(Beginning of SOURCE INFORMATION)

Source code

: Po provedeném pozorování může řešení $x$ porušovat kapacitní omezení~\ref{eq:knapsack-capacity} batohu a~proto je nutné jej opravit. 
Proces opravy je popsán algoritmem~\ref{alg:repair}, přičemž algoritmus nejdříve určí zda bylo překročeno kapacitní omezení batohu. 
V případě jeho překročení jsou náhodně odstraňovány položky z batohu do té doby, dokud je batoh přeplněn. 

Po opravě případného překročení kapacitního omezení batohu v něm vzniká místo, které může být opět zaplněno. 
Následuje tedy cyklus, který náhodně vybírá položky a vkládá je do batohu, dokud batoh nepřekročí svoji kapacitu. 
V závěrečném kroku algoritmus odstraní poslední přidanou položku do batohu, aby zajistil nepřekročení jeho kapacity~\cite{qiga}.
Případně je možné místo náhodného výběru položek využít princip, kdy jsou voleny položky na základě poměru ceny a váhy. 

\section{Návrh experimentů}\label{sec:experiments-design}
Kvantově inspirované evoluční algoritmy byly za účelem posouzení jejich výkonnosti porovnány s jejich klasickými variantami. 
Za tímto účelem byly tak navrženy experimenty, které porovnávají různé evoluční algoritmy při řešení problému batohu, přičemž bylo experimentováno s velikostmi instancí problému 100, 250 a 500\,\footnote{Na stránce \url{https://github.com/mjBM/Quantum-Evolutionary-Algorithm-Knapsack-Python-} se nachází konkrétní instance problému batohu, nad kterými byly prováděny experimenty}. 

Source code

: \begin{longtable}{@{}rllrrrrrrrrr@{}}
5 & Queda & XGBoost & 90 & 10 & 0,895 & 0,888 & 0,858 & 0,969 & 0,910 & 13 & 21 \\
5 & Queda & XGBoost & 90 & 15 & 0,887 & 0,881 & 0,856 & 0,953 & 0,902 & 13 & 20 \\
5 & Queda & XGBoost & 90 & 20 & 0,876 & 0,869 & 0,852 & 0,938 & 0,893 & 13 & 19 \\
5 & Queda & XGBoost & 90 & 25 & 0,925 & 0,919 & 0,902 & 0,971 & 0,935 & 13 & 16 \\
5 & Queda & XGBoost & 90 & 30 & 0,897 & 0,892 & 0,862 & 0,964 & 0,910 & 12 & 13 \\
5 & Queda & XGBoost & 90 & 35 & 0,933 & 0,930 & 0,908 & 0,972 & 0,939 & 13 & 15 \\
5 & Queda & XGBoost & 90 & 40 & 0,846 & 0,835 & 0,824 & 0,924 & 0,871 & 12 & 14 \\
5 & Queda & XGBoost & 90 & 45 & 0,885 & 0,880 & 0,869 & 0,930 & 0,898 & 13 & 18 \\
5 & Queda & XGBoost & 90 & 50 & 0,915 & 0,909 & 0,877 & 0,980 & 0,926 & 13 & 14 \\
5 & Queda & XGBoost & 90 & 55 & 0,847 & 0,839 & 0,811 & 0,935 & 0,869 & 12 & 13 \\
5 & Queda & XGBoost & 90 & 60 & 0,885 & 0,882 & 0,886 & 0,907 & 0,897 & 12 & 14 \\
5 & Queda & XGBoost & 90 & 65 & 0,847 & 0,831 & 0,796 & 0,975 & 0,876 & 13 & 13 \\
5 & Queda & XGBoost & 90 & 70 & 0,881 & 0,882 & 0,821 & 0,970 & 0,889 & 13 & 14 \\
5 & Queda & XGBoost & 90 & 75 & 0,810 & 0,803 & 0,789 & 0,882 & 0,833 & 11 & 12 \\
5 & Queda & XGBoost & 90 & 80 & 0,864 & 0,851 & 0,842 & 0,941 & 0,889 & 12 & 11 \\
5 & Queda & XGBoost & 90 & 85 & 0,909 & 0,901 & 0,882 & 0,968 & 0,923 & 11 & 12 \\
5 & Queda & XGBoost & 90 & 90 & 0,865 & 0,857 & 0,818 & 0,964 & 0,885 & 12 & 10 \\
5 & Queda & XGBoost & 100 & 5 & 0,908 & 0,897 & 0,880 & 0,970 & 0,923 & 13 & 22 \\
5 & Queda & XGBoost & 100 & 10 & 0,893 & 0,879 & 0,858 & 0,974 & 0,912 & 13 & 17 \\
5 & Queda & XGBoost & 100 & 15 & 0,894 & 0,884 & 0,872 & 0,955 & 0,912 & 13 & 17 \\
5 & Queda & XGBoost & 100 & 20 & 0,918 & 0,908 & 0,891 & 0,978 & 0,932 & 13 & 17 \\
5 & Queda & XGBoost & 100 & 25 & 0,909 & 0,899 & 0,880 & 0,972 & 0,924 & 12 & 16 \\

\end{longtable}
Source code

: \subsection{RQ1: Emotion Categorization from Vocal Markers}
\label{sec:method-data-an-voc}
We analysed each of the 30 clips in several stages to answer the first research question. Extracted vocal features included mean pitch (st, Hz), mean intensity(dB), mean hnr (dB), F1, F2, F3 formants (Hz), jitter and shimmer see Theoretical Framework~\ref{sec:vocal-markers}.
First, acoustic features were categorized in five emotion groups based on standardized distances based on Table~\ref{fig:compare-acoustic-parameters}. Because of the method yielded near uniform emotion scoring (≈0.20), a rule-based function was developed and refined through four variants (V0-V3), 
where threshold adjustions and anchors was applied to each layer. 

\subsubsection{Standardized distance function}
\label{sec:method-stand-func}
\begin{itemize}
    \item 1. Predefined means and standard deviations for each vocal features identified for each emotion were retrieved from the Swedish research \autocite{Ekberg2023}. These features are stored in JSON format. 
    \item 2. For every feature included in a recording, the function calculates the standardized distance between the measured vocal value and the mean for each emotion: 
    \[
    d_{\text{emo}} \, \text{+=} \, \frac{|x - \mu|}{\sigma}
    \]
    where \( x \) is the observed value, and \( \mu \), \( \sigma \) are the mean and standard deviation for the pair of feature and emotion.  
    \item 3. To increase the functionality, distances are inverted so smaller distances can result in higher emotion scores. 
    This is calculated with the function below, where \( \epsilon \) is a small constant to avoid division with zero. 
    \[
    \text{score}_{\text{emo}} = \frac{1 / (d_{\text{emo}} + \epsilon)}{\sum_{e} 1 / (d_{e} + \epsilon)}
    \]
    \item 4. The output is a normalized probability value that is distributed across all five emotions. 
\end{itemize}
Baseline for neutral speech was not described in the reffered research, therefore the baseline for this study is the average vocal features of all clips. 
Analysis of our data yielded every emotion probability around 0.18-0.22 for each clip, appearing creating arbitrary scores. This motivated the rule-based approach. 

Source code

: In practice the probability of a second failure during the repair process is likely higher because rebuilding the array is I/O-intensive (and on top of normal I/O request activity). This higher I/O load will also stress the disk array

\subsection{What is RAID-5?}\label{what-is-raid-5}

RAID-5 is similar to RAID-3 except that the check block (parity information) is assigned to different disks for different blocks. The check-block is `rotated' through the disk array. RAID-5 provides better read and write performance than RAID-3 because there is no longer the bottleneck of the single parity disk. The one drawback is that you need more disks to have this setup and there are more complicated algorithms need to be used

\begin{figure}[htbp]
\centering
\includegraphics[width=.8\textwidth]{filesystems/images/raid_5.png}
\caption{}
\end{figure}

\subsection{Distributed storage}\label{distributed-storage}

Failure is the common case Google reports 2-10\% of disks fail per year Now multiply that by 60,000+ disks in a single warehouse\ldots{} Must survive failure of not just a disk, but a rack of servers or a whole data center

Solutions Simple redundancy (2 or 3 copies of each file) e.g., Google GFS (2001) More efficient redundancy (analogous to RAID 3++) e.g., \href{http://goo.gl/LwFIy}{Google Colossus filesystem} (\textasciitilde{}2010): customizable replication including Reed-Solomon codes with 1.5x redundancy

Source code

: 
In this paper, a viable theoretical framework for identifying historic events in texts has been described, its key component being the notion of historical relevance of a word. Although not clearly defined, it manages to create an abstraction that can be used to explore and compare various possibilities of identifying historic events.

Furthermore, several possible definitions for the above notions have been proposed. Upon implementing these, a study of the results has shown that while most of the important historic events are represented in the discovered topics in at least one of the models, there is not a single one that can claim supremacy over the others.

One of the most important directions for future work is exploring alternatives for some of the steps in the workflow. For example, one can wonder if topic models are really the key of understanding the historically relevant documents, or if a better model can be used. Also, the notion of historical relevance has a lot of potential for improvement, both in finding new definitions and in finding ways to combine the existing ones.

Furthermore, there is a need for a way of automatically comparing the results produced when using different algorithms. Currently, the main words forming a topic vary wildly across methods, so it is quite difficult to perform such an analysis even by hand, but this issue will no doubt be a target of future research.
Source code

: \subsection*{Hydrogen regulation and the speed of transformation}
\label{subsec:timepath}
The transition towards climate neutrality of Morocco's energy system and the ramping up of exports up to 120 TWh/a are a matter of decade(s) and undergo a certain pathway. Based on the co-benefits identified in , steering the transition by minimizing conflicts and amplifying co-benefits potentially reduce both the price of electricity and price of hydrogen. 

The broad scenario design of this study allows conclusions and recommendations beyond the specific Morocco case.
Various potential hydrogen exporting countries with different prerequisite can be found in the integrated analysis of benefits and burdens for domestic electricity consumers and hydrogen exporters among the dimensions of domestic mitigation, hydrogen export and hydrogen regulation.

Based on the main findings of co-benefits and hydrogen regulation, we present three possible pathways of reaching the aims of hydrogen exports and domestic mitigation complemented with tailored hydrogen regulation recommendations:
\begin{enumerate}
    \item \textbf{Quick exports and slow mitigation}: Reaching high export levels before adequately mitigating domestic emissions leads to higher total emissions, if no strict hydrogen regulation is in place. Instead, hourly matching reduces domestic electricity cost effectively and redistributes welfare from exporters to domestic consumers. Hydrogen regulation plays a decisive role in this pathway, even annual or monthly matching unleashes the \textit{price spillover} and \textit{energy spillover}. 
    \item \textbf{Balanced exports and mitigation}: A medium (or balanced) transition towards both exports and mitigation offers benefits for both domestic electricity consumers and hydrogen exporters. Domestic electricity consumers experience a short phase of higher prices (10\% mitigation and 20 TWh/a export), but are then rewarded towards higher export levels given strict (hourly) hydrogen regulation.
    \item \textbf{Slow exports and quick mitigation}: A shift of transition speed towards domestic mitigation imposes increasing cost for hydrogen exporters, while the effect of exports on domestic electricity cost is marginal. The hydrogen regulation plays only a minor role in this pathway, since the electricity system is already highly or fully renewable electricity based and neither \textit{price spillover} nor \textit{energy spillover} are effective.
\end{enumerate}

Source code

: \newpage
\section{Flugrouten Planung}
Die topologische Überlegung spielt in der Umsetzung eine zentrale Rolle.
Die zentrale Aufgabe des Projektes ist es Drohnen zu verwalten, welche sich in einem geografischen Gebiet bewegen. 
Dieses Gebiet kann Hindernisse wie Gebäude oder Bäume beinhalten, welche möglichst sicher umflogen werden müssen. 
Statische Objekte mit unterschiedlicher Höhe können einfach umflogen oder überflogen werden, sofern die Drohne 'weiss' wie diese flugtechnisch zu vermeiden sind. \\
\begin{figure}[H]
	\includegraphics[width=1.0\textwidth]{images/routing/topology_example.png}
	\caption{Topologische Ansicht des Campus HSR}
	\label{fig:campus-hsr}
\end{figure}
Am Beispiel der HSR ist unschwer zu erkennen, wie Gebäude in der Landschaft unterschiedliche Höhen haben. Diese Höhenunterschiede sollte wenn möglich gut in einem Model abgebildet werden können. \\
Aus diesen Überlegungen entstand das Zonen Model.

(End of SOURCE INFORMATION)

__PROBLEM DESCRIPTION__. Counting only lines that hold the word "longtable", state how many the material contains, and add nothing.

__ANSWER BELOW__. 2